Beginning at whichever line contains "- html2canvas 因为移动端，", reproduce each line of the records below word for word, ending with the last, and add nothing.

———

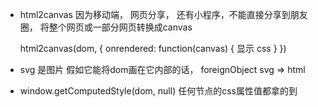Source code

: - html2canvas 因为移动端，
  网页分享， 还有小程序，不能直接分享到朋友圈，
  将整个网页或一部分网页转换成canvas

  html2canvas(dom, {
      onrendered: function(canvas) {
          显示 css
      }
  })

- svg 是图片
  假如它能将dom画在它内部的话，
  foreignObject   svg => html

- window.getComputedStyle(dom, null)
  任何节点的css属性值都拿的到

———

▶ _Answer for the task_
: - html2canvas 因为移动端，
  网页分享， 还有小程序，不能直接分享到朋友圈，
  将整个网页或一部分网页转换成canvas

  html2canvas(dom, {
      onrendered: function(canvas) {
          显示 css
      }
  })

- svg 是图片
  假如它能将dom画在它内部的话，
  foreignObject   svg => html

- window.getComputedStyle(dom, null)
  任何节点的css属性值都拿的到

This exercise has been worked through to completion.